Het resultaat was de aankoop van een multidisciplinair inzetbaar toestel. “Als artsen hebben we met onze budgettaire keuzes een voorbeeldrol te spelen,” besluit Tyberghien. “Niet in het minst omdat we er ook een meerwaarde mee kunnen betekenen voor de patiënt.”
20 patiënten per seconde

Weinig sectoren veranderen zo snel en zo ingrijpend als de gezondheidszorg. Om deze verandering mee vorm te geven, is blijven investeren in innovatie en samenwerking met klanten en partners nodig. “Met die combinatie kun je het meeste waarde bieden aan de hele zorgsector”, zegt Alexander Alonso, General Manager BD Benelux.
BD Benelux weet, met 60 jaar ervaring, als geen ander welke transformaties er plaatsvonden en gaan plaatsvinden in de Belgische zorgsector. Het bedrijf kende na al die decennia een ware uitbreiding van het aanbod aan producten en diensten, om oplossingen te kunnen bieden voor alle
geledingen in de gezondheidszorg. Maar desondanks moet de blik nog steeds richting toekomst lonken, zeker in de wereld van de zorg. “De vernieuwing staat nooit stil. Het is een permanent streefdoel om steeds bredere oplossingen te kunnen aanbieden door de patiënt centraal te houden”, aldus Alexander Alonso. Vernieuwing wordt gedragen door een focus op Onderzoek & Ontwikkeling. “Bij ons was dat vorig jaar nog goed voor 16 procent van de gerealiseerde omzet”, gaat Alonso verder. “Maar de basis van succes is altijd een sterk en divers team met een tomeloze inzet. Zo verdubbelden wij het voorbije decennium ons personeelsbestand tot 1.200 werknemers. Dit is een direct gevolg van onze eigen intrinsieke groei met nood aan nieuwe competenties, maar daarnaast ook van een aantal belangrijke overnames.”

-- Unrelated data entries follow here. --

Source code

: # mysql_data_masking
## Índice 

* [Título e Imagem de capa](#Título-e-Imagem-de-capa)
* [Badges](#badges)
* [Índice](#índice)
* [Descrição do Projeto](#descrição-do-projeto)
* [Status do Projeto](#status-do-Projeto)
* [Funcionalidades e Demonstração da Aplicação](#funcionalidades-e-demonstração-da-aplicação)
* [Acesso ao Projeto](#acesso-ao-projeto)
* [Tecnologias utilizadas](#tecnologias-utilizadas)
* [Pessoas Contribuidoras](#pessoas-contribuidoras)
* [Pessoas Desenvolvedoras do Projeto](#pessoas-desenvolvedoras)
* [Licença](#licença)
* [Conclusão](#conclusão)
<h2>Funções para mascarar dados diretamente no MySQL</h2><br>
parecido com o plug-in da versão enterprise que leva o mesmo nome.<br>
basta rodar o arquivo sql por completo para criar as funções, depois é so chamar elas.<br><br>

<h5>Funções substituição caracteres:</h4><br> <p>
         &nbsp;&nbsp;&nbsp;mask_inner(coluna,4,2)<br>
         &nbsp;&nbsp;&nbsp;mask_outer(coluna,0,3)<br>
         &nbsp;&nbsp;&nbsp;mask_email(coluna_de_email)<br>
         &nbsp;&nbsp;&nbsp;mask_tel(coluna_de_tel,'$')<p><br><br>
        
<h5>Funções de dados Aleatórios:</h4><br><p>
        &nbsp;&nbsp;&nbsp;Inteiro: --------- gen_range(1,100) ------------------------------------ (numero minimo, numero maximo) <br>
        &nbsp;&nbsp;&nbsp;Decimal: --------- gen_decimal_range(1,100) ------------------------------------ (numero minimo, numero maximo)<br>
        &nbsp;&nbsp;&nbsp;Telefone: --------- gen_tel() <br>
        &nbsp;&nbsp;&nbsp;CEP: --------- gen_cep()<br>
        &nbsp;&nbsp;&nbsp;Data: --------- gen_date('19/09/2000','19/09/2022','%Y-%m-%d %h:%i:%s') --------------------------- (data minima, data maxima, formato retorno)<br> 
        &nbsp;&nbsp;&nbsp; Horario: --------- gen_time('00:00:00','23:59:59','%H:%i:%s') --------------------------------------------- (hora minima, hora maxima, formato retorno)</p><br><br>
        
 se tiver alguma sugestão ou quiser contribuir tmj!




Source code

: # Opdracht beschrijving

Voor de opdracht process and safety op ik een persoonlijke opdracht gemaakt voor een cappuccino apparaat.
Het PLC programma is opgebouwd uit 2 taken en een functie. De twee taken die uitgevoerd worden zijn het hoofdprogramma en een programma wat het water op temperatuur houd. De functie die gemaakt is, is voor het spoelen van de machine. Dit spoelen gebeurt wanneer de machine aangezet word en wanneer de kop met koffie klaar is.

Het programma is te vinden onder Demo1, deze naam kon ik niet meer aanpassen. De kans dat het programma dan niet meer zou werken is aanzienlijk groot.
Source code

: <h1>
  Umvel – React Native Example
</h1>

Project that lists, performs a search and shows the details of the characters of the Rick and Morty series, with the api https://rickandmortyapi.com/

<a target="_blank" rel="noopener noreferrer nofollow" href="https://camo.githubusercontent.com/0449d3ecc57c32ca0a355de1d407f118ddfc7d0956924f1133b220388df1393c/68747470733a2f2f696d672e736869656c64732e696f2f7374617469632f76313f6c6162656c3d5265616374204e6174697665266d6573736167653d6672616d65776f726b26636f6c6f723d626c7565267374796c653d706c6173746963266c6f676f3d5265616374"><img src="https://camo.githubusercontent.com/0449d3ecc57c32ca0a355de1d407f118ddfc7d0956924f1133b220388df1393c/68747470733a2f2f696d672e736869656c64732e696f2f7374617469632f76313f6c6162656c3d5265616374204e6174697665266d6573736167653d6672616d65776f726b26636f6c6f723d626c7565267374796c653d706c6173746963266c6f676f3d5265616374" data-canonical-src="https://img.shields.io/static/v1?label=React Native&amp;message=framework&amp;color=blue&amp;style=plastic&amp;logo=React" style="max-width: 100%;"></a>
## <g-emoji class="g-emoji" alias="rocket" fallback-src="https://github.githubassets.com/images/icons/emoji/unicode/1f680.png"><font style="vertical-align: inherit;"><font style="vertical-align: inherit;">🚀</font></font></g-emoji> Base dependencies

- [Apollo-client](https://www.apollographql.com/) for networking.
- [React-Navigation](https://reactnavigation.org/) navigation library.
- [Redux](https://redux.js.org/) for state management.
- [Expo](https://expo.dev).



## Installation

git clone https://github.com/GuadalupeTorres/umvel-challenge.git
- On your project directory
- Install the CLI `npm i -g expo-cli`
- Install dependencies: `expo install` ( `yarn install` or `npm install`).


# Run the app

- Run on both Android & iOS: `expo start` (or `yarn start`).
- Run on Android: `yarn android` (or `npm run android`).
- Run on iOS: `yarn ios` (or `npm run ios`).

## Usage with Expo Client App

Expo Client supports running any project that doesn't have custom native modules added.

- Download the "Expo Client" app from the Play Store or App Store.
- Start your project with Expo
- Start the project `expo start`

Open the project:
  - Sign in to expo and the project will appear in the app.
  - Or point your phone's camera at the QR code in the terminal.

Als toonaangevende onderneming zetten ze in op drie pijlers: de veiligheid van de patiënt (helpen vermijden van medicatiefouten, het risico op infecties helpen reduceren, accurate diagnose...), die van de gezondheidsmedewerker (preventie van prikaccidenten en beschermen tegen gevaarlijke stoffen) en het efficiënter maken van de processen in de gezondheidszorg om sneller, accurater en kostenverlagend te werken. “Zo hebben we onder andere oplossingen die helpen bij het beheren van het geneesmiddelentraject, dus van voorschrift tot uiteindelijke toediening. Voor het oncologisch dagcentrum is het zelfs zo dat zowel voor de bereiding van de chemotherapie als voor de bedbezetting een planningsmodule bestaat. Daarnaast zijn er ook oplossingen om de veilige en efficiënte bereiding alsook toediening van chemo te garanderen. De troef zit hem net in het integreren, standaardiseren en automatiseren van al die stappen.”
Een dergelijke oplossing is typerend voor de vernieuwingen die de zorgsector de laatste jaren ondergaat. Succesverhalen worden dan ook geschreven door zij die blijven innoveren. “Zo trainen we vandaag
onze klinische labospecialisten in six sigma leanmanagement, zodat we samen met onze klanten de operationele efficiëntie van het labo kunnen optimaliseren om heel snel een accurate diagnose te supporteren, en de kans op fouten zoveel mogelijk te vermijden”, gaat Line De Kimpe, strategic management leader BD Benelux, verder. “Zorg dat een constant streven naar een echte partnership deel wordt van je DNA. Dat kan een vergaande impact hebben op de manier waarop je je kunt organiseren.”
Het is dankzij die samenwerkingen dat je de meest betekenisvolle vooruitgang kunt boeken in de grote uitdagingen waarmee de sector te maken krijgt. “Factoren als de vergrijzing of de vorming van ziekenhuisnetwerken zijn ontwikkelingen die iedereen erg bezighouden”, besluit De Kimpe. “Ze zijn immers bepalend voor de werkelijkheid waarin wij allemaal opereren. Zo werken we mee aan de ontwikkeling van home care en het microbiologielab van morgen met onder andere telebacteriologie. De uitdagingen zijn enorm, maar de mogelijkheden en oplossingen zijn minstens even indrukwekkend.” Elke seconde komt de zorgsector via deze oplossingen in aanraking met gemiddeld twintig patiënten. De impact zal alleen nog groter worden met inzet op nieuwe technologieën.